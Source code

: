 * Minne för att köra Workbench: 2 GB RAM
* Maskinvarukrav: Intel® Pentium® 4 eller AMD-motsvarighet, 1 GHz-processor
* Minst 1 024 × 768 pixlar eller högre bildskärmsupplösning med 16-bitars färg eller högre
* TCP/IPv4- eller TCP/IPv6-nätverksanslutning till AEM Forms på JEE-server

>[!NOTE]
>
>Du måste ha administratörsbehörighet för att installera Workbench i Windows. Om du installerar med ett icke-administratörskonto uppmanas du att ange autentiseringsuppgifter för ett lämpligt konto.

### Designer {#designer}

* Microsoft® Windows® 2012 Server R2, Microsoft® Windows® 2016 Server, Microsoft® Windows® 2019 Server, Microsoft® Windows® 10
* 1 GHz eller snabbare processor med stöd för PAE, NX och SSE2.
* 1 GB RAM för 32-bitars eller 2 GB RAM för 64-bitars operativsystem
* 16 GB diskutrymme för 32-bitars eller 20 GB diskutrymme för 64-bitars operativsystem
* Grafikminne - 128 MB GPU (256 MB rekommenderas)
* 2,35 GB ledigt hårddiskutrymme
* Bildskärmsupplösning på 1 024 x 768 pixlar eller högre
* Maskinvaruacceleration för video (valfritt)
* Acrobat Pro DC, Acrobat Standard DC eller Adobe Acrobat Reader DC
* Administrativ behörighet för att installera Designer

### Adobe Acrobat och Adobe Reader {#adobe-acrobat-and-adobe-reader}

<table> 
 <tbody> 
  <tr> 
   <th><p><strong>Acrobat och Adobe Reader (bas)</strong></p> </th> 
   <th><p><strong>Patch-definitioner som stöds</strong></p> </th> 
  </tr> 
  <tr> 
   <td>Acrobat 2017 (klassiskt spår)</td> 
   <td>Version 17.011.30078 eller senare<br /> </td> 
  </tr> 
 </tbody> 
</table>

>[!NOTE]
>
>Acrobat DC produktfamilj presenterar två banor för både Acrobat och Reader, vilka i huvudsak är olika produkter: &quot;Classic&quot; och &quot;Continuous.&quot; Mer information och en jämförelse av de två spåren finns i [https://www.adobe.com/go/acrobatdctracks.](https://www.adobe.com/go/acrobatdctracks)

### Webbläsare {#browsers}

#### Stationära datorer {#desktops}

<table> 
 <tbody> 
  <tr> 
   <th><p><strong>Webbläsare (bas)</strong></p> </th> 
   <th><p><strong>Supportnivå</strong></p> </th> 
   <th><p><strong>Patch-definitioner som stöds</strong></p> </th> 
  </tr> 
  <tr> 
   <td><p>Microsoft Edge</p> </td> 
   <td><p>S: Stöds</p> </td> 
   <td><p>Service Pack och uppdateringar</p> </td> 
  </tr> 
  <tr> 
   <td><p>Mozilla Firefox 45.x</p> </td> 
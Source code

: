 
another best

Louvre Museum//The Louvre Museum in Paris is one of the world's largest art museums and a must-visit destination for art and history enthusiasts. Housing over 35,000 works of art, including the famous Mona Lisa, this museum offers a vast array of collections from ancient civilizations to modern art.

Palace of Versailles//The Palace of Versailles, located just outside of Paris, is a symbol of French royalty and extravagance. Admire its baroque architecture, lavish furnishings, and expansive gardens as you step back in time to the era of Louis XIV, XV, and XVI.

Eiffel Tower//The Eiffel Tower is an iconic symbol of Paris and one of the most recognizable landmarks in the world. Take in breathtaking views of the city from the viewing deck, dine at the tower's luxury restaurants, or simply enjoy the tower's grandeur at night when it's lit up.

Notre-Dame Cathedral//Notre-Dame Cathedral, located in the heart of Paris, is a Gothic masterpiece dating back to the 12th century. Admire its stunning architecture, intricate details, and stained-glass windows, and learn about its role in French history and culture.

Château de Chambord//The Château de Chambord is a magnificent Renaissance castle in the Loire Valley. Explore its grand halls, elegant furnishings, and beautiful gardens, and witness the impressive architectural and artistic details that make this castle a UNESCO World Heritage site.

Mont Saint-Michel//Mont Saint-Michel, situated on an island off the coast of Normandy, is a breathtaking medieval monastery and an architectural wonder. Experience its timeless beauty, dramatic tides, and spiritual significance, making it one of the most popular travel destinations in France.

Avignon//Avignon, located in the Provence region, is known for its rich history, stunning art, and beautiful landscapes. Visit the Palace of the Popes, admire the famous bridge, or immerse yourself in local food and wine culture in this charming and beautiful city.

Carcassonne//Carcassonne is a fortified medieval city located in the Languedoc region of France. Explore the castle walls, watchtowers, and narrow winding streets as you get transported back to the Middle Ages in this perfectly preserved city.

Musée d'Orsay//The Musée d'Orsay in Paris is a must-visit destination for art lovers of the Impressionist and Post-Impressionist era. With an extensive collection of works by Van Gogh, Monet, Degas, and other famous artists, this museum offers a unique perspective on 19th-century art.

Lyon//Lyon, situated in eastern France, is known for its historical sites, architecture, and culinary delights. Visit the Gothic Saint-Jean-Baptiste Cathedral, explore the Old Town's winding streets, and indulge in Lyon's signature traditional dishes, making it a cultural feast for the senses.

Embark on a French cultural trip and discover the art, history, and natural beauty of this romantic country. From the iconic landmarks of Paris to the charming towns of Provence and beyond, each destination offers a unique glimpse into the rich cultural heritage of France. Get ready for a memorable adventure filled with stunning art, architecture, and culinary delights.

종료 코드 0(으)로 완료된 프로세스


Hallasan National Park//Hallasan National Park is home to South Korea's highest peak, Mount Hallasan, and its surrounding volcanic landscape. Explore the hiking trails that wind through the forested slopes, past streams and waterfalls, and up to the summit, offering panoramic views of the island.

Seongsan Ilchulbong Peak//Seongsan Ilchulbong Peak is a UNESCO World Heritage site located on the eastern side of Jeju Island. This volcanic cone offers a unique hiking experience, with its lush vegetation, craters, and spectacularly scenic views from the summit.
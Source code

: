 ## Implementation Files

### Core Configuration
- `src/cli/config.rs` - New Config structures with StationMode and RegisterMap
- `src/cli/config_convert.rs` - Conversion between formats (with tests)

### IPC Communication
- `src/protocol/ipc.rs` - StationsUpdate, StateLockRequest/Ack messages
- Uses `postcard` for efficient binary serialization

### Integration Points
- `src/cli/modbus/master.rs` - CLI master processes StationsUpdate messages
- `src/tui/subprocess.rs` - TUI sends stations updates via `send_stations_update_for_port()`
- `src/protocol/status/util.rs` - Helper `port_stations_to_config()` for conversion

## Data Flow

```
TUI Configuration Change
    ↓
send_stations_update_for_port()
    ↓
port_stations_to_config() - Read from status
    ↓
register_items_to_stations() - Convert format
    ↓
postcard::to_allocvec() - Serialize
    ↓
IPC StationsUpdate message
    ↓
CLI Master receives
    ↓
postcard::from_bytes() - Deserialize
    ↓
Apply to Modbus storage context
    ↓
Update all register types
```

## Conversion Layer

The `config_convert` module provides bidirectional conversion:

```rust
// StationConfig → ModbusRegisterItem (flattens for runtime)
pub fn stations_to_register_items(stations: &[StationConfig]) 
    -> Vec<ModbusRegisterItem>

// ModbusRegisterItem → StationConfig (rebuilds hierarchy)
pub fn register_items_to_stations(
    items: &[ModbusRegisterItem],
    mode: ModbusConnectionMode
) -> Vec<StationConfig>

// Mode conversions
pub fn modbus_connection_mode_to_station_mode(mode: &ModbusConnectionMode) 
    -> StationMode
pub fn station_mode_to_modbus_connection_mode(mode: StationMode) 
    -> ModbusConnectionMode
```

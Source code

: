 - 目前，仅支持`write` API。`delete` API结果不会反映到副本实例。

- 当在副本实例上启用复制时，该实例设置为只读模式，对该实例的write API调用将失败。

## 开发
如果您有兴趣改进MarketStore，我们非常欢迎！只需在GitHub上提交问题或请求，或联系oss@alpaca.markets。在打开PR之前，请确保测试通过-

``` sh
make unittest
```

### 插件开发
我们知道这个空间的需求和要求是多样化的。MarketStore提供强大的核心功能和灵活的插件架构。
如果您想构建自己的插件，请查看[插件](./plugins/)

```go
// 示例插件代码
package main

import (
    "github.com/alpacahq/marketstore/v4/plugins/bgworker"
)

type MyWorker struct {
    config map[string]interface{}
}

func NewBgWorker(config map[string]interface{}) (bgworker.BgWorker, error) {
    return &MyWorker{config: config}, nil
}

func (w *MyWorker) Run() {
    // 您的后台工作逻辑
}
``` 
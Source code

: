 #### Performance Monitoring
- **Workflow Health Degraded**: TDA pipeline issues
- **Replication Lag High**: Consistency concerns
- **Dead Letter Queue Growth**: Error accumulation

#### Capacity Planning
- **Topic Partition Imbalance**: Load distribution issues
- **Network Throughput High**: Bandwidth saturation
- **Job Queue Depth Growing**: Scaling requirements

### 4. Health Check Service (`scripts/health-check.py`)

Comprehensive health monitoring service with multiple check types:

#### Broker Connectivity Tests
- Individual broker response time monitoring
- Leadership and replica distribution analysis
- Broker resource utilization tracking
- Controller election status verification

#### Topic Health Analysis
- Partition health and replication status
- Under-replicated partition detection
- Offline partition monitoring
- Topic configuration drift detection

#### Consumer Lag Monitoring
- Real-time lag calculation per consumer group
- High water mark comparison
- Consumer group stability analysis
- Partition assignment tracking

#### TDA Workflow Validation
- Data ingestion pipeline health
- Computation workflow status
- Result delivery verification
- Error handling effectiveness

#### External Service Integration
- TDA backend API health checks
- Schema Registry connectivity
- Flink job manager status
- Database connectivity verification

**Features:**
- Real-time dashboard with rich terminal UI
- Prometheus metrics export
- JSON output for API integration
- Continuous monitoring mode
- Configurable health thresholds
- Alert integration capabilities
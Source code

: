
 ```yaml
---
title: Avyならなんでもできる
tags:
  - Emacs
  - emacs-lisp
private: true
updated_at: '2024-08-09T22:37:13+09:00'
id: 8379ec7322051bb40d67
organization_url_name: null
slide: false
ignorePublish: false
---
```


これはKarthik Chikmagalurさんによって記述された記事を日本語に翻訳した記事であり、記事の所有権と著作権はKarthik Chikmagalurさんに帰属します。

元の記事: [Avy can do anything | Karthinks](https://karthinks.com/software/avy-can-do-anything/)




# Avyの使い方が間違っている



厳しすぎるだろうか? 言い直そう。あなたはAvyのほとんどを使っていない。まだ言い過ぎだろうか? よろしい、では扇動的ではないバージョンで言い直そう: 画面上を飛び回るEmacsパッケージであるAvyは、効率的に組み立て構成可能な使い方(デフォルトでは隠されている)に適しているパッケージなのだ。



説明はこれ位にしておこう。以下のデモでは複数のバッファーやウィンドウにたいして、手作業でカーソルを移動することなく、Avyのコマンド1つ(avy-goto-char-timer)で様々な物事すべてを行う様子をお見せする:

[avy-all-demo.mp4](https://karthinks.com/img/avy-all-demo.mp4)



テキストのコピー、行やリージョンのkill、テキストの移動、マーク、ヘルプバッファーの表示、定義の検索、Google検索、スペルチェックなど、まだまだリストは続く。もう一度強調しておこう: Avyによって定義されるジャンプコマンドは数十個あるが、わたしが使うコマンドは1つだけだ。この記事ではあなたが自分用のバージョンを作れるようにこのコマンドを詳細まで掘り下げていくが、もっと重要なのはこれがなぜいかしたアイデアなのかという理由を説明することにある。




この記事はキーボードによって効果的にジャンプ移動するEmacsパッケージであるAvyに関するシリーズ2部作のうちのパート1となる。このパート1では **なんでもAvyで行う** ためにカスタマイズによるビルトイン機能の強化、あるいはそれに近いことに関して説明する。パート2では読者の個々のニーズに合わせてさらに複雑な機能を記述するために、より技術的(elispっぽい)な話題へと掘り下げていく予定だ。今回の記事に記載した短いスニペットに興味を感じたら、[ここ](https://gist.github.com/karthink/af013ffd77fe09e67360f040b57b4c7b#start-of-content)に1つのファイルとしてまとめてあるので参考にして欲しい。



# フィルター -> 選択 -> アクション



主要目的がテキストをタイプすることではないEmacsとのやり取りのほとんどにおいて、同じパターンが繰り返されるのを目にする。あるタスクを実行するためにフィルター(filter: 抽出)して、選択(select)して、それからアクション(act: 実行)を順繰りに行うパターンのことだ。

TASK REQUIREMENTS – Collect from the data above every line that includes "medieval".

SOLUTION TO THIS EXERCISE –
Mont Saint-Michel//Mont Saint-Michel, situated on an island off the coast of Normandy, is a breathtaking medieval monastery and an architectural wonder. Experience its timeless beauty, dramatic tides, and spiritual significance, making it one of the most popular travel destinations in France.
Carcassonne//Carcassonne is a fortified medieval city located in the Languedoc region of France. Explore the castle walls, watchtowers, and narrow winding streets as you get transported back to the Middle Ages in this perfectly preserved city.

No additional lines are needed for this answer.